_Required action_
Please report each line in the material below that includes "LocalIpDetailsTypeDef".

*****

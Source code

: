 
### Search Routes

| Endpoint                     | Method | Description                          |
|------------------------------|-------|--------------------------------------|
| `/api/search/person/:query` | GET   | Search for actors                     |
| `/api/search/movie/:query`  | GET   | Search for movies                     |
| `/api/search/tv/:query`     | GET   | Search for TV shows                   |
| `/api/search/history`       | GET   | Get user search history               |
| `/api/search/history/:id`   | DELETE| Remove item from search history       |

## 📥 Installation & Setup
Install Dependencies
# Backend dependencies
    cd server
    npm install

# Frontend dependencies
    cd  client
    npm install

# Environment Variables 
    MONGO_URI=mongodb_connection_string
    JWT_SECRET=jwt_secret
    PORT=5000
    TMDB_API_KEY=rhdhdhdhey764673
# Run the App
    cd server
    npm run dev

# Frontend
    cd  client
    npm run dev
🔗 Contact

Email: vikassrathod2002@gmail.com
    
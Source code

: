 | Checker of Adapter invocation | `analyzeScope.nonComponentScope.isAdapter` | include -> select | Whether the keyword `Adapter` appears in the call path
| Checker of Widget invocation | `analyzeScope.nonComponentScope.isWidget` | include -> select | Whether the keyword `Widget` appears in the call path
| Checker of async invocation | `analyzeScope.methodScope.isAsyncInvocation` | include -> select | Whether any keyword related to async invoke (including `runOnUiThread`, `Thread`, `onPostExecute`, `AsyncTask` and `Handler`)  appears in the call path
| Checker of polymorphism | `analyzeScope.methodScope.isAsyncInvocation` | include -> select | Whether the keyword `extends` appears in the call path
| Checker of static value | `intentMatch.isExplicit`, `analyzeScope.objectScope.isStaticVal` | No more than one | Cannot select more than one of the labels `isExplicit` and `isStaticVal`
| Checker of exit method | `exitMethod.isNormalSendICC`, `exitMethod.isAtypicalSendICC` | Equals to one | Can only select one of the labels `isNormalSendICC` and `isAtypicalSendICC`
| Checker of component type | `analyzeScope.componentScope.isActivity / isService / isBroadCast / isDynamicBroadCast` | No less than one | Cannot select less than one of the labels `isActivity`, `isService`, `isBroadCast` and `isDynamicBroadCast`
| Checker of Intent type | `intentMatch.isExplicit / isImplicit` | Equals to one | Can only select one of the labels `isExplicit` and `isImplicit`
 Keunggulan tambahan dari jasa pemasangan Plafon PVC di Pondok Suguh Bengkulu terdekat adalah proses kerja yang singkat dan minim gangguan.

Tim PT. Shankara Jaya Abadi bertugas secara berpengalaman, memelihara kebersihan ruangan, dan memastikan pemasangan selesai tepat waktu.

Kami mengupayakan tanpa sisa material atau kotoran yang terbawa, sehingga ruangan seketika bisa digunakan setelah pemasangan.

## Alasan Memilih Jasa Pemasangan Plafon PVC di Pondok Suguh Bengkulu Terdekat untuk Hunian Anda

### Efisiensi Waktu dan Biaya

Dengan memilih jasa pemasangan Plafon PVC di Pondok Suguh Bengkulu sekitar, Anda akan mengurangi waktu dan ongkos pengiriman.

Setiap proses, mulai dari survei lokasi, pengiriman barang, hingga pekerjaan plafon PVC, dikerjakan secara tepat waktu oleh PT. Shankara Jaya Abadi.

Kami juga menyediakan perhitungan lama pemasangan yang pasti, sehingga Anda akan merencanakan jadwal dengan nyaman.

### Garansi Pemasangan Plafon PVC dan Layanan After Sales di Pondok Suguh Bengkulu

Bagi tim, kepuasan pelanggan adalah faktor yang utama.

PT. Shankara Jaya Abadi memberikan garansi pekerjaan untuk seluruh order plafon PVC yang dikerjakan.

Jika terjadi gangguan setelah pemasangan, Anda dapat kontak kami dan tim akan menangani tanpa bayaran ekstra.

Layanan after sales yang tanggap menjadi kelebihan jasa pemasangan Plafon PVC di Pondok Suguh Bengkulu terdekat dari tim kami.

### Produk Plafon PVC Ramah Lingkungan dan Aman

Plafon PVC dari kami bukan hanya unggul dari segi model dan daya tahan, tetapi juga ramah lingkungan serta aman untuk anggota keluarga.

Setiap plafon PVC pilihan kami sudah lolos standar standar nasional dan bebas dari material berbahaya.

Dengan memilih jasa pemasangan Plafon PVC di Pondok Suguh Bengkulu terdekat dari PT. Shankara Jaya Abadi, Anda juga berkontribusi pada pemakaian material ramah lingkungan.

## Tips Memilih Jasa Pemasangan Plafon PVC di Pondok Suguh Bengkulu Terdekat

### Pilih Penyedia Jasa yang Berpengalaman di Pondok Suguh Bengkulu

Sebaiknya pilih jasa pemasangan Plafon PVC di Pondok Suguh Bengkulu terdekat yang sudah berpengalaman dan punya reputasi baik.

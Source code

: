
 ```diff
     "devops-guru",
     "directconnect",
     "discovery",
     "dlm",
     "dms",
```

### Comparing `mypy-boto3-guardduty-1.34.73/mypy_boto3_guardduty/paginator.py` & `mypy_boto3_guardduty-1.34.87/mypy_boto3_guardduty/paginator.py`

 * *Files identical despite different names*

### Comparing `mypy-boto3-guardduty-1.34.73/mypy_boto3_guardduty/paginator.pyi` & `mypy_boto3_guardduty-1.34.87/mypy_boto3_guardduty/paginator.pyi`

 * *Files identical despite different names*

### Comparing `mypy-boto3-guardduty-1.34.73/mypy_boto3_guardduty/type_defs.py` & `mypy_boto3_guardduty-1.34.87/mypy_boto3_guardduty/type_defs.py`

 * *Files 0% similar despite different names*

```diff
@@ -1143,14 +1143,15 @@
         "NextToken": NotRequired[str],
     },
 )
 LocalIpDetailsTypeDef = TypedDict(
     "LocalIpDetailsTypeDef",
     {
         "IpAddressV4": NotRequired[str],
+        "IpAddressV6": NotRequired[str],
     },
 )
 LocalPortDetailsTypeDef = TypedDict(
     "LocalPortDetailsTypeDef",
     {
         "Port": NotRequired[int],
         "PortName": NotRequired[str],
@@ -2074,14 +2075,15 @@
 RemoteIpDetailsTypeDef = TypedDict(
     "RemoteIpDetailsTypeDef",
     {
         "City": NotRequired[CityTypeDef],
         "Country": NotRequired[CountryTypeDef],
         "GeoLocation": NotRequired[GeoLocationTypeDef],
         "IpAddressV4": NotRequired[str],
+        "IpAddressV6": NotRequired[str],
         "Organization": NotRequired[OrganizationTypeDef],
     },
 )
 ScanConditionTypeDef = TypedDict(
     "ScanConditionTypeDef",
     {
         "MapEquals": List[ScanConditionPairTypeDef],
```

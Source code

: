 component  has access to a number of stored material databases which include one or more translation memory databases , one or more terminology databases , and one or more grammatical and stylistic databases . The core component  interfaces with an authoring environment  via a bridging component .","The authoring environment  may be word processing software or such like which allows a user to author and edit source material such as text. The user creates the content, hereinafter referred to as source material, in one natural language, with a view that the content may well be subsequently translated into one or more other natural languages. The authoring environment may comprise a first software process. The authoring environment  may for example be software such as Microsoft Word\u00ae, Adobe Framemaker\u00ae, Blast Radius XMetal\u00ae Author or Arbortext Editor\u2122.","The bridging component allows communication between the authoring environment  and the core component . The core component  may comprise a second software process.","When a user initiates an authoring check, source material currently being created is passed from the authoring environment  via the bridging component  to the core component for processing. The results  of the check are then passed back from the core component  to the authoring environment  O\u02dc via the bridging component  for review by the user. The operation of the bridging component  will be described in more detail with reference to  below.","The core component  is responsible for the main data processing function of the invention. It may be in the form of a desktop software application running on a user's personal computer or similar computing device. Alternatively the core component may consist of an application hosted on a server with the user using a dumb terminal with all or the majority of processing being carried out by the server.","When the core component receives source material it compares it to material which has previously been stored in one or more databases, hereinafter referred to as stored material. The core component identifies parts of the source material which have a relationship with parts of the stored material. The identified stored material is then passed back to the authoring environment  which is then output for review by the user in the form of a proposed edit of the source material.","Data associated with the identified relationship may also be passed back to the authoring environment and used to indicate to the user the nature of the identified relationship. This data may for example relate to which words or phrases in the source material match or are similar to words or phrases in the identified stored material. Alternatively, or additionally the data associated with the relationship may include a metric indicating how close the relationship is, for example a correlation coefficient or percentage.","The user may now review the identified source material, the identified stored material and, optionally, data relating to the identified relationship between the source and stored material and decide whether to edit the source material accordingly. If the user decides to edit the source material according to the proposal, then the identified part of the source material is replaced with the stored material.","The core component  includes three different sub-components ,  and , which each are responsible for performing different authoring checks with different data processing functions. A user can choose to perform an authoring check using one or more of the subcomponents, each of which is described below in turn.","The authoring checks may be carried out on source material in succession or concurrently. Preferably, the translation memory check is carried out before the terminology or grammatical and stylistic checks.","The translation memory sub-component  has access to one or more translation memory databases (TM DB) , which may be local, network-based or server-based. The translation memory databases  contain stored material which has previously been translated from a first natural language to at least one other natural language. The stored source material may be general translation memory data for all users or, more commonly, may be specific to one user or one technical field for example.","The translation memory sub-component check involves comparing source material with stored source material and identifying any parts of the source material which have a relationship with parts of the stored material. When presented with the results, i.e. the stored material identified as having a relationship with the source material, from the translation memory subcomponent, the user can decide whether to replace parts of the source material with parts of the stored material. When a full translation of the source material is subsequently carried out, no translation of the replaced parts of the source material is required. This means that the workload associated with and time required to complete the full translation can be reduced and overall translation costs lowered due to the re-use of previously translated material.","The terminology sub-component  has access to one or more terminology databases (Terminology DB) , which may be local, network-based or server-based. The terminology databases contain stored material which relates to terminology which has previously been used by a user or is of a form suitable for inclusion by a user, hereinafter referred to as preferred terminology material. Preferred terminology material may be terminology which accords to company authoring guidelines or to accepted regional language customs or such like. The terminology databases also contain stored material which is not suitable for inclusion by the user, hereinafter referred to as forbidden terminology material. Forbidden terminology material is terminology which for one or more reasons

*****

_Exercise solution_
 LocalIpDetailsTypeDef = TypedDict(
     "LocalIpDetailsTypeDef",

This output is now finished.